4. Contudo, observo que não há respaldo normativo para determinar o recolhimento de dívida de campanha ao Tesouro Nacional como se de recursos de origem não identificada se tratasse.

5. Isso porque (i) a assunção da dívida pelo partido não é um procedimento obrigatório e, tampouco, afasta a possibilidade de que o candidato obtenha diretamente os recursos para quitar as obrigações junto aos fornecedores; (ii) incabível considerar como de “origem não identificada” recursos que sequer foram captados, pois significaria, em última análise, impedir o candidato de quitar a obrigação pela qual responde pessoal e individualmente; e (iii) a medida apenas agrava o problema detectado pelo Relator, pois o candidato terá que duplicar o esforço de arrecadação de recursos junto a fontes não controladas pela Justiça Eleitoral, para além de pagar fornecedores, realizar o recolhimento ao Tesouro.

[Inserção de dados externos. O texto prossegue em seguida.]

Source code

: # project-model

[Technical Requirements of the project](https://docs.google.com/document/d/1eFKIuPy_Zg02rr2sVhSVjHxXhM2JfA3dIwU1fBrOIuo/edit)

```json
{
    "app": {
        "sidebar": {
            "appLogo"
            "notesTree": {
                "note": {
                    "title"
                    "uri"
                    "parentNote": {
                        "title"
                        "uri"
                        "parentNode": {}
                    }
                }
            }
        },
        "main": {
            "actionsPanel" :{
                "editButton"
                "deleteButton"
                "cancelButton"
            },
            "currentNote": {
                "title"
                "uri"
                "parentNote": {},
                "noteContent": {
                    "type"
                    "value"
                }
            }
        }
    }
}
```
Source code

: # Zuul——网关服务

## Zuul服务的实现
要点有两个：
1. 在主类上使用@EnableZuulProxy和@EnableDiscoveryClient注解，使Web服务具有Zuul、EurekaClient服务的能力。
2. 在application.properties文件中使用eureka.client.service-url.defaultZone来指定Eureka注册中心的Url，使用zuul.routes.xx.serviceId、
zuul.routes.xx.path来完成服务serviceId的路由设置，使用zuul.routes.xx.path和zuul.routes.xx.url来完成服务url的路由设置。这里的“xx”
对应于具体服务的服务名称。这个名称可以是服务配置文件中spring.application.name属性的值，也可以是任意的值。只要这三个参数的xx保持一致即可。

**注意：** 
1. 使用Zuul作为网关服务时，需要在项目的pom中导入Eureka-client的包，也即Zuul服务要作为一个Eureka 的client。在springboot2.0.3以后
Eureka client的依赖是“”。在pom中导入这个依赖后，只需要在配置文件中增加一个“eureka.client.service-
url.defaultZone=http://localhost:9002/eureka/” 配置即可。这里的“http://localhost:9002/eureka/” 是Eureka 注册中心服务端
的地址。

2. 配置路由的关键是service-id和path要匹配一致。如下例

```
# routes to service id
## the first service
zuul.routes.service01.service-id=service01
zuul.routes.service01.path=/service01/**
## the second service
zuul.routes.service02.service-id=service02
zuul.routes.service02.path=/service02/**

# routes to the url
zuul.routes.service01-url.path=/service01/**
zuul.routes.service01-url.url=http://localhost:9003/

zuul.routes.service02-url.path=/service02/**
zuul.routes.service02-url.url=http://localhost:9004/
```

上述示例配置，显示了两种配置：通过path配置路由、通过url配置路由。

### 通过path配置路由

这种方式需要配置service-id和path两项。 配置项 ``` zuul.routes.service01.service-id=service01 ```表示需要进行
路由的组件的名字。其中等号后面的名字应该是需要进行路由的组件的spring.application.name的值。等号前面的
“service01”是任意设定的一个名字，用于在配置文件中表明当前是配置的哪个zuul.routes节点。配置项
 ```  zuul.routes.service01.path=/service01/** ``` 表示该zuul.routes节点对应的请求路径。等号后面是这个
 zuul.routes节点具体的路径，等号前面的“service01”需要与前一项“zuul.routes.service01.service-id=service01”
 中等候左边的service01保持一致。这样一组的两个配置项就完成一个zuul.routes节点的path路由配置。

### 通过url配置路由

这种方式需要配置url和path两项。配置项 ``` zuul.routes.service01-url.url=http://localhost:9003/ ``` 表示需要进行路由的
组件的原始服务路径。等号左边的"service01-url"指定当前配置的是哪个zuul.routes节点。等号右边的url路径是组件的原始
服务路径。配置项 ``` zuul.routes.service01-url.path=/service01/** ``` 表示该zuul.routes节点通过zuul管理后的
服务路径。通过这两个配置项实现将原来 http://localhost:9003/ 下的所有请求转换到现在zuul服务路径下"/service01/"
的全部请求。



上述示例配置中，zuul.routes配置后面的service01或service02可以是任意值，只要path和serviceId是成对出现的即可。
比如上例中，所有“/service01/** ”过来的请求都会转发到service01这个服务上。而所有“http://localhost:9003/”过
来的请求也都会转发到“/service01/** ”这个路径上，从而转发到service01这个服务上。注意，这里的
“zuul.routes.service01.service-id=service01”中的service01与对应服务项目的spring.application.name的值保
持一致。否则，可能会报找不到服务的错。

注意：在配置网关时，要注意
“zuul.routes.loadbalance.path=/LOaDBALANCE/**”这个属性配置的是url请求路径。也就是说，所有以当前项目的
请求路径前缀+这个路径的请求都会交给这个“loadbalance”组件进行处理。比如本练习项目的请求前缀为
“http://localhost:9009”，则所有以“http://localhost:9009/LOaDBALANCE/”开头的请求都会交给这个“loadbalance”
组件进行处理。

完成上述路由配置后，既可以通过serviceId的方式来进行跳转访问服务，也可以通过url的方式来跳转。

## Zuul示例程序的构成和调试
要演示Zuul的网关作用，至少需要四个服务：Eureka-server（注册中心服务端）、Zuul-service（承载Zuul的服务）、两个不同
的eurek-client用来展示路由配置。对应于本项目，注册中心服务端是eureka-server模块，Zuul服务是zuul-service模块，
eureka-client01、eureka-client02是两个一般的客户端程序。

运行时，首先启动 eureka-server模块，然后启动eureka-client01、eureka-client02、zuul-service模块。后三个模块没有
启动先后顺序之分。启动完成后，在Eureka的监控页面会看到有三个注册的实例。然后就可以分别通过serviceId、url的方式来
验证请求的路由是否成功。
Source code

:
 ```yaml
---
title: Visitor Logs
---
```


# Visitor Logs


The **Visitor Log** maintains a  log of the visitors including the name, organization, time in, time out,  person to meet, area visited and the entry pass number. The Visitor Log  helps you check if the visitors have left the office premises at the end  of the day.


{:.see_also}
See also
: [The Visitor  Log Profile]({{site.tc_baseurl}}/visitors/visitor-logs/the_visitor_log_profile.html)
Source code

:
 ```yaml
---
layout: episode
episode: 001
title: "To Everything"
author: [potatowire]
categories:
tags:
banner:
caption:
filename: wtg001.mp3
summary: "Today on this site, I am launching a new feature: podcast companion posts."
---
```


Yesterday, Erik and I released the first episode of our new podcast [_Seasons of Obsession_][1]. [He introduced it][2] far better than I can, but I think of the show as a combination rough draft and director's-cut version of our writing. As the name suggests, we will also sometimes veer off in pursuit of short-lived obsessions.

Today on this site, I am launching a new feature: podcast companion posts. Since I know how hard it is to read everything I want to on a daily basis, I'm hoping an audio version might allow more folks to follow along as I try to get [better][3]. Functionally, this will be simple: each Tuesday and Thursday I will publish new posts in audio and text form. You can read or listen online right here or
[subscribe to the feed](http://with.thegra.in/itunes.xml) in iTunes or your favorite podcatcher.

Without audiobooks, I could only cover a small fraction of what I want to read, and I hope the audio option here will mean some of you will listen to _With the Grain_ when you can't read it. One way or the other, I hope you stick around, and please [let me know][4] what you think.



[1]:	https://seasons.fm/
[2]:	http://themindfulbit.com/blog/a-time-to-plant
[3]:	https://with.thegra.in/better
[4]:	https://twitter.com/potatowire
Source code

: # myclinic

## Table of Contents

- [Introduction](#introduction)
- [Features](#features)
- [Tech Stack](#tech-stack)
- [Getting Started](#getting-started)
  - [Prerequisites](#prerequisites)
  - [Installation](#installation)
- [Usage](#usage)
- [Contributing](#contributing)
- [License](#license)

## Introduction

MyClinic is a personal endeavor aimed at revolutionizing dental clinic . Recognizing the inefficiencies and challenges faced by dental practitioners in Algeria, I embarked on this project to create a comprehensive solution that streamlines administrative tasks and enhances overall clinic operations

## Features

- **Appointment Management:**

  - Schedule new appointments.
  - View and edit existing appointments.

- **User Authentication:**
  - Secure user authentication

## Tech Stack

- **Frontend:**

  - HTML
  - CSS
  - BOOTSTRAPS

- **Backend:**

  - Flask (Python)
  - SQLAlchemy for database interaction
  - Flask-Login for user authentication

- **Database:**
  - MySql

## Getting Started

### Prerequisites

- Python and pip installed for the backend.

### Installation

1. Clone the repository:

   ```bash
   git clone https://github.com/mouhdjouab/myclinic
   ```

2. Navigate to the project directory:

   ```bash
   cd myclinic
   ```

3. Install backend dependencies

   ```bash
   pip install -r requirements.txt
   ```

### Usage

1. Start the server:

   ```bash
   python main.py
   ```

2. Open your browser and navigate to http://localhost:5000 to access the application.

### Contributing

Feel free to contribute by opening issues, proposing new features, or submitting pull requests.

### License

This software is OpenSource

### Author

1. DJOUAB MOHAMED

6. Com essas considerações, divirjo do voto do Ministro relator, para negar provimento ao recurso do Ministério Público Eleitoral.

 

Com essas considerações, reconheço a irregularidade em questão, porém julgo incabível a determinação de recolhimento de valores ao Tesouro Nacional, ante a ausência de previsão normativa expressa, na linha do recente posicionamento do TSE.

 

Do Julgamento das Contas

Por fim, o total das irregularidades alcança R$ 17.197,29 (R$ 4.956,95 + R$ 12.240,34) e representa 4,64% do montante de recursos recebidos (R$ 370.430,69), autorizando a aplicação dos princípios da proporcionalidade e da razoabilidade para aprovar as contas com ressalvas, conforme entendimento consolidado desta Corte Regional (TRE-RS; REl n. 0600914-87.2020.6.21.0012; Redator do Acórdão: Des. Eleitoral Gerson Fischmann, julgado em 02.05.2022).

Ainda, deve ser comandada a determinação de recolhimento de valores ao Tesouro Nacional, na quantia de R$ 4.956,95 (tópico 1), com fundamento no art. 32, caput e § 1º, inc. VI, da Resolução TSE n. 23.607/19.

 

ANTE O EXPOSTO, VOTO pela aprovação com ressalvas das contas de SALMO DIAS DE OLIVEIRA, relativas ao pleito de 2022, com esteio no art. 74, inc. II, da Resolução TSE n. 23.607/19, e pela determinação de recolhimento do valor de R$ 4.956,95 ao Tesouro Nacional, nos termos da fundamentação.